Preparation:  Students should prepare for this examination and are urged to review a wide range of musical works covering all periods through the study of scores and recordings.  They also might find it helpful to review music history texts such as A History of Western Music, by Donald J. Grout, and the period histories in the Norton or Prentice-Hall series.

Music Theory Examination:

All entering students will be examined on their ability to take harmonic, melodic, and rhythmic dictation and to write standard tonal progressions involving four voices.  They also will be required to analyze a composition in a standard musical form.  The successful completion of parts of this examination will depend on an understanding of the nature and uses of the various idiomatic features characterizing the music of the most well known composers of the first half of the twentieth century from Debussy through Bartok.

Preparation:  Students will find it useful to review undergraduate theory as presented by Kostka and Payne in Tonal Harmony (Knopf), and the following books on twentieth-century music: Stefan Kostka, Materials and Techniques of Twentieth-Century Music (Prentice Hall); Joseph Straus, Introduction to Post-Tonal Theory, second edition (Prentice Hall)

Requirements for specific majors (Theory Tests #2 and #3):

Graduate students in composition (non-Jazz) or theory will take Test #2 and will be tested on knowledge of both sixteenth and eighteenth century counterpoint.
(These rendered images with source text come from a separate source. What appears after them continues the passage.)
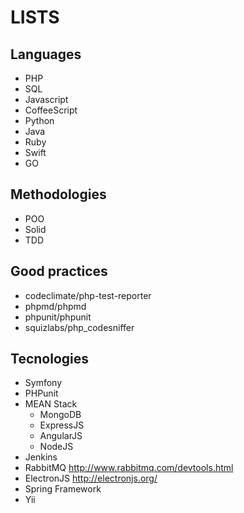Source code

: # LISTS

## Languages
- PHP
- SQL
- Javascript
- CoffeeScript
- Python
- Java
- Ruby
- Swift
- GO

## Methodologies
- POO
- Solid
- TDD

## Good practices
- codeclimate/php-test-reporter
- phpmd/phpmd
- phpunit/phpunit
- squizlabs/php_codesniffer

## Tecnologies
- Symfony
- PHPunit
- MEAN Stack
  * MongoDB
  * ExpressJS
  * AngularJS
  * NodeJS
- Jenkins
- RabbitMQ http://www.rabbitmq.com/devtools.html
- ElectronJS http://electronjs.org/
- Spring Framework
- Yii
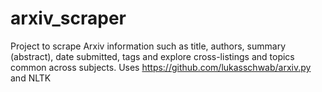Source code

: # arxiv_scraper
Project to scrape Arxiv information such as title, authors, summary (abstract), date submitted, tags and explore cross-listings and topics common across subjects.
Uses https://github.com/lukasschwab/arxiv.py and NLTK
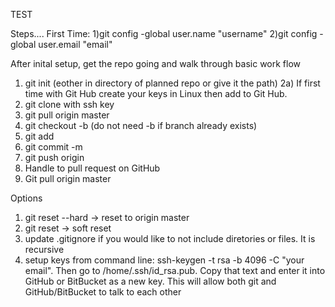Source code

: TEST

Steps....
First Time:
1)git config -global user.name "username"
2)git config -global user.email "email"

After inital setup, get the repo going and walk through basic work flow
1) git init (eother in directory of planned repo or give it the path)
2a) If first time with Git Hub create your keys in Linux then add to Git Hub. 
2) git clone with ssh key
3) git pull origin master
4) git checkout -b <branch> (do not need -b if branch already exists)
5) git add <files>
6) git commit -m <comment>
7) git push origin <branch name>
8) Handle to pull request on GitHub
9) Git pull origin master 

Options
1) git reset --hard -> reset to origin master
2) git reset -> soft reset
3) update .gitignore if you would like to not include diretories or files.  It is recursive
4) setup keys from command line: ssh-keygen -t rsa -b 4096 -C "your email".  Then go to /home/.ssh/id_rsa.pub.  Copy that text and enter it into GitHub or BitBucket as a new key.  This will allow both git and GitHub/BitBucket to talk to each other
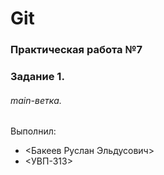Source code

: # Git
### Практическая работа №7
### Задание 1.
###### main-ветка.
Выполнил:
* <Бакеев Руслан Эльдусович>
* <УВП-313>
Preparation: Review Robert Gauldin, A Practical Approach to Sixteenth Century Counterpoint and A Practical Approach to Eighteenth Century Counterpoint (Waveland Press).  More detail about Theory #2 is available here.
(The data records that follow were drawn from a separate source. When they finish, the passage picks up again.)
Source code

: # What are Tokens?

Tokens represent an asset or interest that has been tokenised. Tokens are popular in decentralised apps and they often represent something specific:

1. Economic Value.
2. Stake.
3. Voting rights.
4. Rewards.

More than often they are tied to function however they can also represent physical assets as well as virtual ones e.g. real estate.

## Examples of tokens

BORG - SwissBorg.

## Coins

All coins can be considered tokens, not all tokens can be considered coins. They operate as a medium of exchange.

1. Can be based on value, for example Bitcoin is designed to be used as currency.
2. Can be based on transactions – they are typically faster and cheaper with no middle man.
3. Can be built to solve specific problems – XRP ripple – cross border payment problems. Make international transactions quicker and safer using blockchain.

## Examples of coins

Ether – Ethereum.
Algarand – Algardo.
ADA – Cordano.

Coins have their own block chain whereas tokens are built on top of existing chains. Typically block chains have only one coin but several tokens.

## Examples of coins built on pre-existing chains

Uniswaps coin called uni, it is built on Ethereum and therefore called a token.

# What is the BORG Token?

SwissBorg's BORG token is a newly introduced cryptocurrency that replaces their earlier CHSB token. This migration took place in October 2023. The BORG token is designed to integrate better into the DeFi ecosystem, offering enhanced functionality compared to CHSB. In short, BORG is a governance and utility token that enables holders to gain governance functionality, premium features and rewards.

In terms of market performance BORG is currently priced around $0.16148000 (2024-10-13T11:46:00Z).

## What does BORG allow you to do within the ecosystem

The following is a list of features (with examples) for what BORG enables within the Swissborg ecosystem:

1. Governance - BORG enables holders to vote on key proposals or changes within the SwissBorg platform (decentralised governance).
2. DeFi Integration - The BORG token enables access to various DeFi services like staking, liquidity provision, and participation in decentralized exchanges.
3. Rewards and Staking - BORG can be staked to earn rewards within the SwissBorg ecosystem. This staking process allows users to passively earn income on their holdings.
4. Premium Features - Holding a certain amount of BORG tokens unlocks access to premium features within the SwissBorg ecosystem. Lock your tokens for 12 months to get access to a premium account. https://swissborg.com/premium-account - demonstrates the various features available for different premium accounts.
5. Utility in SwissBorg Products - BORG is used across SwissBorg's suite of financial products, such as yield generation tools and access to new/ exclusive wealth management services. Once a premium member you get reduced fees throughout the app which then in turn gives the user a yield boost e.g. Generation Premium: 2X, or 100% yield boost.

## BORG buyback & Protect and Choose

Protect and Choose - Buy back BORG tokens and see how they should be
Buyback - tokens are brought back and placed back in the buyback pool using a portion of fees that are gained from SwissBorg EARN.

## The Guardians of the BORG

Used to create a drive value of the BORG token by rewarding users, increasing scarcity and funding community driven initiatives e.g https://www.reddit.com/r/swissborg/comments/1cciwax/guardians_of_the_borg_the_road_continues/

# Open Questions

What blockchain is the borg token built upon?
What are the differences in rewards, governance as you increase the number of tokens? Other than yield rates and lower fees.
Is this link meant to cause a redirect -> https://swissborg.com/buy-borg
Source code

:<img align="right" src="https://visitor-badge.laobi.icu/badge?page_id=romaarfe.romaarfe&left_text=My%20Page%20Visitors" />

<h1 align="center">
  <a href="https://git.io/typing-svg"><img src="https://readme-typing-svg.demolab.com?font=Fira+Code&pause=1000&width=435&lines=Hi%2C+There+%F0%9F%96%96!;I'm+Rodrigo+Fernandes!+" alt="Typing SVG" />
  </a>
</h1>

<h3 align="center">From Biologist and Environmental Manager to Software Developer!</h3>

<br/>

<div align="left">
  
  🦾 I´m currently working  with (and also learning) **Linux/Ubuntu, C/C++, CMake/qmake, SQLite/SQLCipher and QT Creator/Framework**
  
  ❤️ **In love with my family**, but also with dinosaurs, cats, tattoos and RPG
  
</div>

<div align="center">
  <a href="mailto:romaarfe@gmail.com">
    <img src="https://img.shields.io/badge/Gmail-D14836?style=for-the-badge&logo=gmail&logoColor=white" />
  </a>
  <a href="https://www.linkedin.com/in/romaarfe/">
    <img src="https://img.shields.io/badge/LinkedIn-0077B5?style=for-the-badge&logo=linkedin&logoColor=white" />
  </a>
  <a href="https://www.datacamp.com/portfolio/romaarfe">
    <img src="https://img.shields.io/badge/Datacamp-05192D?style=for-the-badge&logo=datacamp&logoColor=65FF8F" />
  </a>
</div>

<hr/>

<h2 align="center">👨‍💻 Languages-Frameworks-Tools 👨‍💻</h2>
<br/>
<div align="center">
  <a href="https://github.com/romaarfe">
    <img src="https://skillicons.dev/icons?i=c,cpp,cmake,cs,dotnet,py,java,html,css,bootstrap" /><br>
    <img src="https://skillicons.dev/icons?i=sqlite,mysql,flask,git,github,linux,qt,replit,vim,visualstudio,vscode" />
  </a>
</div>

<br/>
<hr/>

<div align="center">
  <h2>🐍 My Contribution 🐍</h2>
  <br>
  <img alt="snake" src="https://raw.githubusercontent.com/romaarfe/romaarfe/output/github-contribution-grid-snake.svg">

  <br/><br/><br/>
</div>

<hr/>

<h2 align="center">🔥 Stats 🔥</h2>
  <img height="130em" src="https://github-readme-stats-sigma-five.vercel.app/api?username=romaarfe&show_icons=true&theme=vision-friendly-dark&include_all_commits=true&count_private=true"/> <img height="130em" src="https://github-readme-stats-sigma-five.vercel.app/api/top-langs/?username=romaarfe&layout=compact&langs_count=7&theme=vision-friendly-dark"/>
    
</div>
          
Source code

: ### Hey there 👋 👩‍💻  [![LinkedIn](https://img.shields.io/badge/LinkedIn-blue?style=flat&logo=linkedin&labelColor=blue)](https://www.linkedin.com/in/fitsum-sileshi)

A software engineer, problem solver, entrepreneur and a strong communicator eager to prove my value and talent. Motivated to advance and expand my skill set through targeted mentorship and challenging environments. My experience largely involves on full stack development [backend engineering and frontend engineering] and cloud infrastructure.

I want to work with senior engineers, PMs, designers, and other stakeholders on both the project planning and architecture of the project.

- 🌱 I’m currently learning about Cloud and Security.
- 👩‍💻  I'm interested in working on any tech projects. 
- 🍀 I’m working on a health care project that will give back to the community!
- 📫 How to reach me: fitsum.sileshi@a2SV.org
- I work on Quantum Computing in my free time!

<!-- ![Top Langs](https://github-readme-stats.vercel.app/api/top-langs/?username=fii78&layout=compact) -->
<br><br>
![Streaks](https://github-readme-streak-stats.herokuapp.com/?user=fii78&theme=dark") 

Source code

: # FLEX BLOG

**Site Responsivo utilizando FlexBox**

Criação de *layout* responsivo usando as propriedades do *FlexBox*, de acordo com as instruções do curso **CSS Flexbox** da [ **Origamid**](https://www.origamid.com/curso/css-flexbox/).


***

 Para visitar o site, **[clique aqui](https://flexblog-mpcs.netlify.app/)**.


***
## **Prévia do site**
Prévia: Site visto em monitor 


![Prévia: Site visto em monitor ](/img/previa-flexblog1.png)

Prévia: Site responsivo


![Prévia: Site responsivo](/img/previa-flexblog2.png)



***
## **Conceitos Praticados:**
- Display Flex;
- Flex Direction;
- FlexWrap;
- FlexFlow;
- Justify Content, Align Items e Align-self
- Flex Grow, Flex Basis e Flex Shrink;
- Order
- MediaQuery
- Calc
Graduate students in composition (non-Jazz) will take Test #3 and will be tested on:
a. Ability to read alto and tenor clefs and orchestral scores.
b. Ability to orchestrate/notate given passages of music.

Preparation: Review Kent Kennan and Donald Grantham, Orchestration (Prentice Hall).
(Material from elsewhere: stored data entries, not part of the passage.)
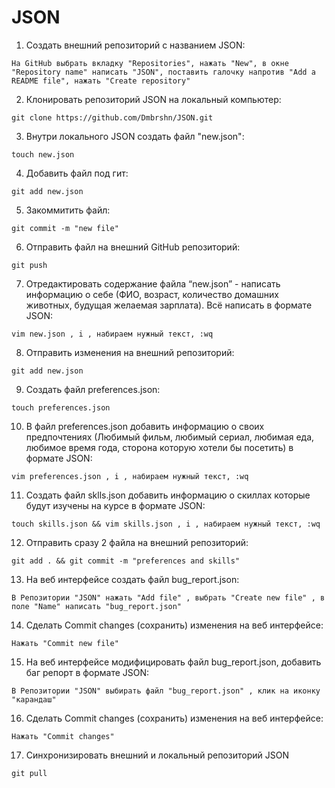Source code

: # JSON
 1.  Создать внешний репозиторий c названием JSON: 
 
    На GitHub выбрать вкладку "Repositories", нажать "New", в окне "Repository name" написать "JSON", поставить галочку напротив "Add a README file", нажать "Create repository"
 2.  Клонировать репозиторий JSON на локальный компьютер: 
   
    git clone https://github.com/Dmbrshn/JSON.git
 3.  Внутри локального JSON создать файл "new.json": 
   
    touch new.json
 4.  Добавить файл под гит: 
    
    git add new.json
 5.  Закоммитить файл: 
    
    git commit -m "new file"
 6.  Отправить файл на внешний GitHub репозиторий: 
    
    git push
 7.  Отредактировать содержание файла “new.json” - написать информацию о себе (ФИО, возраст, количество домашних животных, будущая желаемая зарплата). Всё написать в формате JSON: 
    
    vim new.json , i , набираем нужный текст, :wq  
 8.  Отправить изменения на внешний репозиторий:
    
    git add new.json
 9.  Создать файл preferences.json:
    
    touch preferences.json
 10. В файл preferences.json добавить информацию о своих предпочтениях (Любимый фильм, любимый сериал, любимая еда, любимое время года, сторона которую хотели бы посетить) в формате JSON:
    
    vim preferences.json , i , набираем нужный текст, :wq 
 11. Создать файл sklls.json добавить информацию о скиллах которые будут изучены на курсе в формате JSON:
    
    touch skills.json && vim skills.json , i , набираем нужный текст, :wq 
 12. Отправить сразу 2 файла на внешний репозиторий:
    
    git add . && git commit -m "preferences and skills"
 13. На веб интерфейсе создать файл bug_report.json:
    
    В Репозитории "JSON" нажать "Add file" , выбрать "Create new file" , в поле "Name" написать "bug_report.json" 
 14. Сделать Commit changes (сохранить) изменения на веб интерфейсе:
    
    Нажать "Commit new file"
 15. На веб интерфейсе модифицировать файл bug_report.json, добавить баг репорт в формате JSON:
    
    В Репозитории "JSON" выбирать файл "bug_report.json" , клик на иконку "карандаш"
 16. Сделать Commit changes (сохранить) изменения на веб интерфейсе:
 
    Нажать "Commit changes"
 17. Синхронизировать внешний и локальный репозиторий JSON
 
    git pull
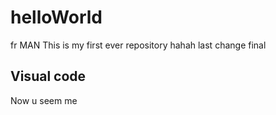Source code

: # helloWorld

fr MAN
This is my first ever repository hahah
last change
final

## Visual code

Now u seem me
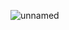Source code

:
![unnamed](https://user-images.githubusercontent.com/91694520/190710464-5fbe6f7a-2e08-45f6-ae3d-804540064000.png)
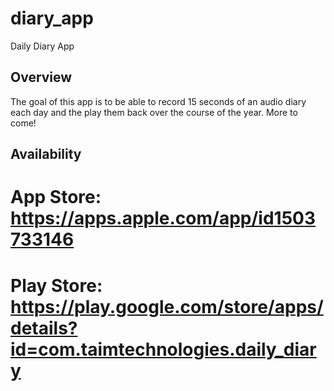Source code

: # diary_app

Daily Diary App

## Overview

The goal of this app is to be able to record 15 seconds of an audio diary each day and the play them back over the course of the year.
More to come!

## Availability
# App Store: https://apps.apple.com/app/id1503733146
# Play Store: https://play.google.com/store/apps/details?id=com.taimtechnologies.daily_diary
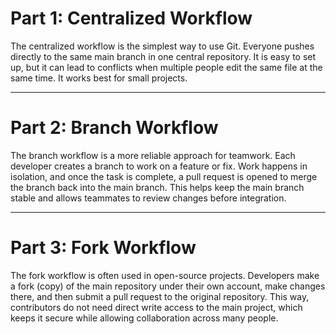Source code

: # Part 1: Centralized Workflow

The centralized workflow is the simplest way to use Git. Everyone pushes directly to the same main branch in one central repository. It is easy to set up, but it can lead to conflicts when multiple people edit the same file at the same time. It works best for small projects.

---

# Part 2: Branch Workflow

The branch workflow is a more reliable approach for teamwork. Each developer creates a branch to work on a feature or fix. Work happens in isolation, and once the task is complete, a pull request is opened to merge the branch back into the main branch. This helps keep the main branch stable and allows teammates to review changes before integration.

---

# Part 3: Fork Workflow

The fork workflow is often used in open-source projects. Developers make a fork (copy) of the main repository under their own account, make changes there, and then submit a pull request to the original repository. This way, contributors do not need direct write access to the main project, which keeps it secure while allowing collaboration across many people.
Jazz Studies Diagnostic Examinations:

These specialized exam components in jazz history and jazz theory are required of those students entering the MM or DMA programs with jazz emphasis in addition to the diagnostics already mentioned.

Jazz History Examination:

 This exam will cover the entire history of jazz and will include listening identification. In this section students will be offered a choice of primary artist and style from which to select. The Smithsonian Classic Collection of Jazz is an ideal way to study for the aural component of this exam. The written component of the exam will consist of a series of questions following the multiple choice, fill-in-the-blank, matching, definitions, and true/false format.  You should be familiar with all primary styles and innovators throughout the history of the music as well as major characteristics which define each style. A review of Mark Gridley's text Jazz Styles (published by Prentice Hall) would be helpful in preparing for this exam.

Jazz Theory Examination:

This exam will require students to be familiar with chord symbology and construction, standard chord progressions such as blues, rhythm changes and modal styles, chord substitution principals, and scale/mode construction and identification including their relationship to various chord types. An examination of aural skills may also be also be a component of this exam. A review of any jazz theory text such as Jazz Theory and Practice by Richard Lawn and Jeff Hellmer or Dan Hearle's The Jazz Language would be helpful in preparation for these exams.